This study aims to explore the mechanism of cyclic tensile stress (CTS) on human chondrocytes (CHs) relating to the reactive oxygen species (ROS) generation and extracellular matrix (ECM) stability in vitro. A well-established CTS model with 5%, 10%, or 20% elongation was performed for CHs stretching. After CTS, the cell viability, total ROS level, main ECM components, matrix metalloproteinase (MMP), tissue inhibitor of metalloproteinase (TIMP), F-actin density, and some anti-oxidative enzymes were analyzed. Additionally, the antioxidant N-acetylcysteine (NAC) and cytochalasin D were used to suppress the ROS production and F-actin polymerization when the CHs underwent CTS, respectively. The treatment of 20% elongation-CST significantly decreased the CH viability and the expressions of collagen II, aggrecan, anti-oxidative enzymes and TIMP3/4, however, it increased the ROS accumulation, F-actin polymerization, and the expression of collagen I and MMP3/13. In contrast, the application of NAC and cytochalasin D could partly rescue the CHs from the injury caused by the high CTS. Therefore, high CTS disrupts the ECM by remodeling the F-actin cytoskeleton and promoting ROS production. Cytochalasin D and NAC are effective in rejecting F-actin cytoskeleton polymerization, and ROS accumulation through a potential synergetic process, which alleviates the ECM injury caused by High CTS.

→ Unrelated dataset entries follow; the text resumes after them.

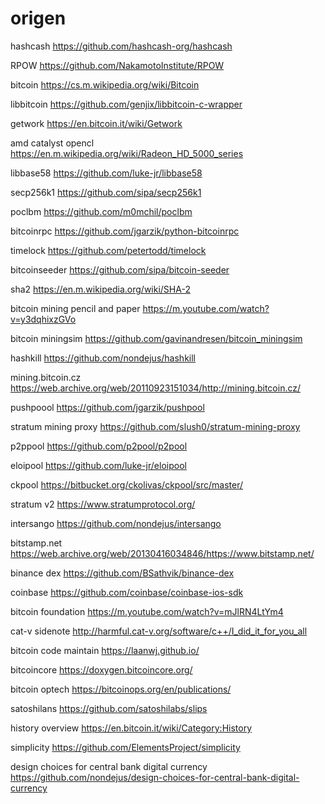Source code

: origen
======

hashcash
https://github.com/hashcash-org/hashcash

RPOW 
https://github.com/NakamotoInstitute/RPOW

bitcoin
https://cs.m.wikipedia.org/wiki/Bitcoin

libbitcoin
https://github.com/genjix/libbitcoin-c-wrapper

getwork 
https://en.bitcoin.it/wiki/Getwork

amd catalyst opencl 
https://en.m.wikipedia.org/wiki/Radeon_HD_5000_series

libbase58
https://github.com/luke-jr/libbase58

secp256k1
https://github.com/sipa/secp256k1

poclbm 
https://github.com/m0mchil/poclbm

bitcoinrpc
https://github.com/jgarzik/python-bitcoinrpc

timelock
https://github.com/petertodd/timelock

bitcoinseeder
https://github.com/sipa/bitcoin-seeder

sha2
https://en.m.wikipedia.org/wiki/SHA-2

bitcoin mining pencil and paper
https://m.youtube.com/watch?v=y3dqhixzGVo

bitcoin miningsim
https://github.com/gavinandresen/bitcoin_miningsim

hashkill
https://github.com/nondejus/hashkill

mining.bitcoin.cz 
https://web.archive.org/web/20110923151034/http://mining.bitcoin.cz/

pushpoool
https://github.com/jgarzik/pushpool

stratum mining proxy
https://github.com/slush0/stratum-mining-proxy

p2ppool
https://github.com/p2pool/p2pool

eloipool
https://github.com/luke-jr/eloipool

ckpool 
https://bitbucket.org/ckolivas/ckpool/src/master/

stratum v2
https://www.stratumprotocol.org/

intersango 
https://github.com/nondejus/intersango

bitstamp.net 
https://web.archive.org/web/20130416034846/https://www.bitstamp.net/

binance dex
https://github.com/BSathvik/binance-dex

coinbase
https://github.com/coinbase/coinbase-ios-sdk

bitcoin foundation 
https://m.youtube.com/watch?v=mJlRN4LtYm4

cat-v sidenote 
http://harmful.cat-v.org/software/c++/I_did_it_for_you_all

bitcoin code maintain
https://laanwj.github.io/

bitcoincore
https://doxygen.bitcoincore.org/

bitcoin optech
https://bitcoinops.org/en/publications/

satoshilans
https://github.com/satoshilabs/slips

history overview
https://en.bitcoin.it/wiki/Category:History

simplicity
https://github.com/ElementsProject/simplicity

design choices for central bank digital currency
https://github.com/nondejus/design-choices-for-central-bank-digital-currency
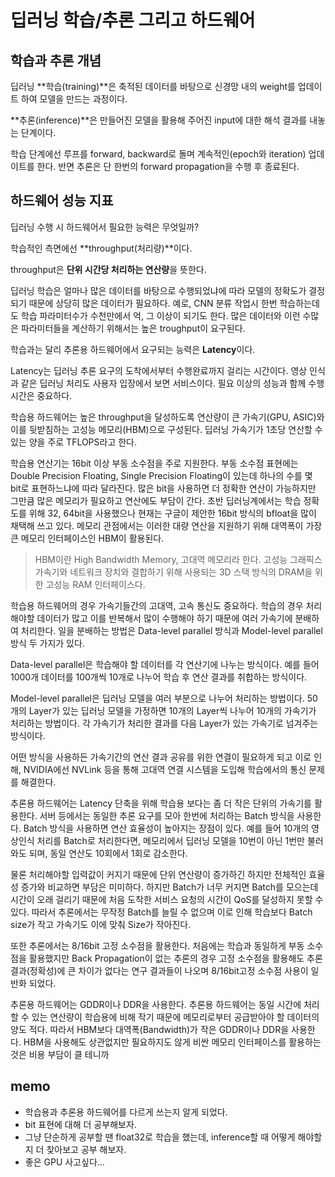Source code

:# 딥러닝 학습/추론 그리고 하드웨어

## 학습과 추론 개념

딥러닝 **학습(training)**은 축적된 데이터를 바탕으로 신경망 내의 weight를 업데이트 하여 모델을 만드는 과정이다.

**추론(inference)**은 만들어진 모델을 활용해 주어진 input에 대한 해석 결과를 내놓는 단계이다.



학습 단계에선 루프를 forward, backward로 돌며 계속적인(epoch와 iteration) 업데이트를 한다. 반면 추론은 단 한번의 forward propagation을 수행 후 종료된다.



## 하드웨어 성능 지표

딥러닝 수행 시 하드웨어서 필요한 능력은 무엇일까? 

학습적인 측면에선 **throughput(처리량)**이다. 

throughput은 **단위 시간당 처리하는 연산량**을 뜻한다. 

딥러닝 학습은 얼마나 많은 데이터를 바탕으로 수행되었냐에 따라 모델의 정확도가 결정되기 때문에 상당히 많은 데이터가 필요하다. 예로, CNN 분류 작업시 한번 학습하는데도 학습 파라미터수가 수천만에서 억, 그 이상이 되기도 한다. 많은 데이터와 이런 수많은 파라미터들을 계산하기 위해서는 높은 troughput이 요구된다.



학습과는 달리 추론용 하드웨어에서 요구되는 능력은 **Latency**이다.

Latency는 딥러닝 추론 요구의 도착에서부터 수행완료까지 걸리는 시간이다. 영상 인식과 같은 딥러닝 처리도 사용자 입장에서 보면 서비스이다. 필요 이상의 성능과 함께 수행 시간은 중요하다. 





학습용 하드웨어는 높은 throughput을 달성하도록 연산량이 큰 가속기(GPU, ASIC)와 이를 뒷받침하는 고성능 메모리(HBM)으로 구성된다. 딥러닝 가속기가 1초당 연산할 수 있는 양을 주로 TFLOPS라고 한다.

학습용 연산기는 16bit 이상 부동 소수점을 주로 지원한다. 부동 소수점 표현에는 Double Precision Floating, Single Precision Floating이 있는데 하나의 수를 몇 bit로 표현하느냐에 따라 달라진다. 많은 bit을 사용하면 더 정확한 연산이 가능하지만 그만큼 많은 메모리가 필요하고 연산에도 부담이 간다. 초반 딥러닝계에서는 학습 정확도를 위해 32, 64bit을 사용했으나 현재는 구글이 제안한 16bit 방식의 bfloat을 많이 채택해 쓰고 있다. 메모리 관점에서는 이러한 대량 연산을 지원하기 위해 대역폭이 가장 큰 메모리 인터페이스인 HBM이 활용된다.

> HBM이란 High Bandwidth Memory, 고대역 메모리라 한다. 고성능 그래픽스 가속기와 네트워크 장치와 결합하기 위해 사용되는 3D 스택 방식의 DRAM을 위한 고성능 RAM 인터페이스다.



학습용 하드웨어의 경우 가속기들간의 고대역, 고속 통신도 중요하다. 학습의 경우 처리해야할 데이터가 많고 이를 반복해서 많이 수행해야 하기 때문에 여러 가속기에 분배하여 처리한다. 일을 분배하는 방법은 Data-level parallel 방식과 Model-level parallel 방식 두 가지가 있다.

Data-level parallel은 학습해야 할 데이터를 각 연산기에 나누는 방식이다. 예를 들어 1000개 데이터를 100개씩 10개로 나누어 학습 후 연산 결과를 취합하는 방식이다.

Model-level parallel은 딥러닝 모델을 여러 부분으로 나누어 처리하는 방법이다. 50개의 Layer가 있는 딥러닝 모델을 가정하면 10개의 Layer씩 나누어 10개의 가속기가 처리하는 방법이다. 각 가속기가 처리한 결과를 다음 Layer가 있는 가속기로 넘겨주는 방식이다.

어떤 방식을 사용하든 가속기간의 연산 결과 공유를 위한 연결이 필요하게 되고 이로 인해, NVIDIA에선 NVLink 등을 통해 고대역 연결 시스템을 도입해 학습에서의 통신 문제를 해결한다.



추론용 하드웨어는 Latency 단축을 위해 학습용 보다는 좀 더 작은 단위의 가속기를 활용한다. 서버 등에서는 동일한 추론 요구를 모아 한번에 처리하는 Batch 방식을 사용한다. Batch 방식을 사용하면 연산 효율성이 높아지는 장점이 있다. 예를 들어 10개의 영상인식 처리를 Batch로 처리한다면, 메모리에서 딥러닝 모델을 10번이 아닌 1번만 불러와도 되며, 동일 연산도 10회에서 1회로 감소한다.

물론 처리해야할 입력값이 커지기 때문에 단위 연산량이 증가하긴 하지만 전체적인 효율성 증가와 비교하면 부담은 미미하다. 하지만 Batch가 너무 커지면 Batch를 모으는데 시간이 오래 걸리기 때문에 처음 도착한 서비스 요청의 시간이 QoS를 달성하지 못할 수 있다. 따라서 추론에서는 무작정 Batch를 늘릴 수 없으며 이로 인해 학습보다 Batch size가 작고 가속기도 이에 맞춰 Size가 작아진다. 

또한 추론에서는 8/16bit 고정 소수점을 활용한다. 처음에는 학습과 동일하게 부동 소수점을 활용했지만 Back Propagation이 없는 추론의 경우 고정 소수점을 활용해도 추론 결과(정확성)에 큰 차이가 없다는 연구 결과들이 나오며 8/16bit고정 소수점 사용이 일반화 되었다.



추론용 하드웨어는 GDDR이나 DDR을 사용한다. 추론용 하드웨어는 동일 시간에 처리할 수 있는 연산량이 학습용에 비해 작기 때문에 메모리로부터 공급받아야 할 데이터의 양도 적다. 따라서 HBM보다 대역폭(Bandwidth)가 작은 GDDR이나 DDR을 사용한다. HBM을 사용해도 상관없지만 필요하지도 않게 비싼 메모리 인터페이스를 활용하는 것은 비용 부담이 클 테니까



## memo

- 학습용과 추론용 하드웨어를 다르게 쓰는지 알게 되었다.
- bit 표현에 대해 더 공부해보자.
- 그냥 단순하게 공부할 땐 float32로 학습을 했는데, inference할 때 어떻게 해야할지 더 찾아보고 공부 해보자.
- 좋은 GPU 사고싶다...



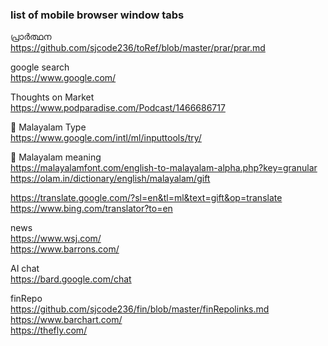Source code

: 
### list of mobile browser window tabs   

പ്രാർത്ഥന   
https://github.com/sjcode236/toRef/blob/master/prar/prar.md     

google search   
https://www.google.com/    

Thoughts on Market   
https://www.podparadise.com/Podcast/1466686717    

📗  Malayalam Type   
https://www.google.com/intl/ml/inputtools/try/    

📗  Malayalam meaning    
https://malayalamfont.com/english-to-malayalam-alpha.php?key=granular   
https://olam.in/dictionary/english/malayalam/gift    

https://translate.google.com/?sl=en&tl=ml&text=gift&op=translate    
https://www.bing.com/translator?to=en   

news   
https://www.wsj.com/   
https://www.barrons.com/   

AI chat  
https://bard.google.com/chat    

finRepo    
https://github.com/sjcode236/fin/blob/master/finRepolinks.md     
https://www.barchart.com/    
https://thefly.com/   





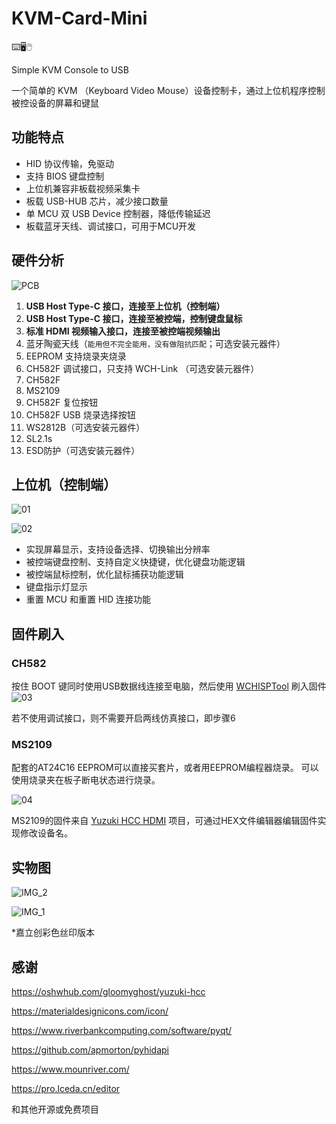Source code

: # KVM-Card-Mini

⌨️🖥️🖱️

Simple KVM Console to USB 

一个简单的 KVM （Keyboard Video Mouse）设备控制卡，通过上位机程序控制被控设备的屏幕和键鼠

## 功能特点

- HID 协议传输，免驱动
- 支持 BIOS 键盘控制
- 上位机兼容非板载视频采集卡
- 板载 USB-HUB 芯片，减少接口数量
- 单 MCU 双 USB Device 控制器，降低传输延迟
- 板载蓝牙天线、调试接口，可用于MCU开发

## 硬件分析

![PCB](./Document/Images/PCB2.jpg)

1. **USB Host Type-C 接口，连接至上位机（控制端）**
2. **USB Host Type-C 接口，连接至被控端，控制键盘鼠标**
3. **标准 HDMI 视频输入接口，连接至被控端视频输出**
4. 蓝牙陶瓷天线（``能用但不完全能用，没有做阻抗匹配``；可选安装元器件）
5. EEPROM 支持烧录夹烧录
6. CH582F 调试接口，只支持 WCH-Link （可选安装元器件）
7. CH582F 
8. MS2109
9. CH582F 复位按钮
10. CH582F USB 烧录选择按钮
11. WS2812B（可选安装元器件）
12. SL2.1s
13. ESD防护（可选安装元器件）

## 上位机（控制端）

![01](./Document/Images/01.png)

![02](./Document/Images/02.png)



- 实现屏幕显示，支持设备选择、切换输出分辨率
- 被控端键盘控制、支持自定义快捷键，优化键盘功能逻辑
- 被控端鼠标控制，优化鼠标捕获功能逻辑
- 键盘指示灯显示
- 重置 MCU 和重置 HID 连接功能

## 固件刷入

### CH582

按住 BOOT 键同时使用USB数据线连接至电脑，然后使用 [WCHISPTool](https://www.wch.cn/downloads/WCHISPTool_Setup_exe.html) 刷入固件
![03](./Document/Images/03.jpg)

若不使用调试接口，则不需要开启两线仿真接口，即步骤6

### MS2109

配套的AT24C16 EEPROM可以直接买套片，或者用EEPROM编程器烧录。
可以使用烧录夹在板子断电状态进行烧录。

![04](./Document/Images/04.jpg)

MS2109的固件来自 [Yuzuki HCC HDMI](https://oshwhub.com/gloomyghost/yuzuki-hcc) 项目，可通过HEX文件编辑器编辑固件实现修改设备名。

## 实物图

![IMG_2](./Document/Images/IMG_2.jpg)

![IMG_1](./Document/Images/IMG_1.jpg)

*嘉立创彩色丝印版本

## 感谢

https://oshwhub.com/gloomyghost/yuzuki-hcc

https://materialdesignicons.com/icon/

https://www.riverbankcomputing.com/software/pyqt/

https://github.com/apmorton/pyhidapi

https://www.mounriver.com/

https://pro.lceda.cn/editor

和其他开源或免费项目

高循环拉伸应力通过f -肌动蛋白细胞骨架聚合和活性氧产生破坏人软骨细胞的细胞外基质。
本研究旨在探讨体外循环拉伸应力(CTS)对人软骨细胞(CHs)影响活性氧(ROS)生成和细胞外基质(ECM)稳定性的机制。一个完善的CTS模型与5%,10%或20%的伸长率进行CHs拉伸。CTS后检测细胞活力、总ROS水平、ECM主要成分、基质金属蛋白酶(MMP)、组织金属蛋白酶抑制剂(TIMP)、f -肌动蛋白密度及部分抗氧化酶。此外,抗氧化剂n -乙酰半胱氨酸(NAC)和细胞松弛素D (cytochalasin D)分别抑制了CHs在CTS过程中ROS的产生和F-actin的聚合。20%拉伸- cst处理显著降低了CH活力,降低了II型胶原、聚集蛋白、抗氧化酶和TIMP3/4的表达,增加了ROS积累、F-actin聚合以及I型胶原和MMP3/13的表达。NAC和细胞松弛素D的应用对高CTS引起的肝细胞损伤有一定的挽救作用。因此,高CTS通过重塑f -肌动蛋白细胞骨架和促进ROS的产生来破坏ECM。细胞松弛素D和NAC通过潜在的协同作用,有效抑制f -肌动蛋白细胞骨架聚合和ROS积累,减轻高CTS引起的ECM损伤。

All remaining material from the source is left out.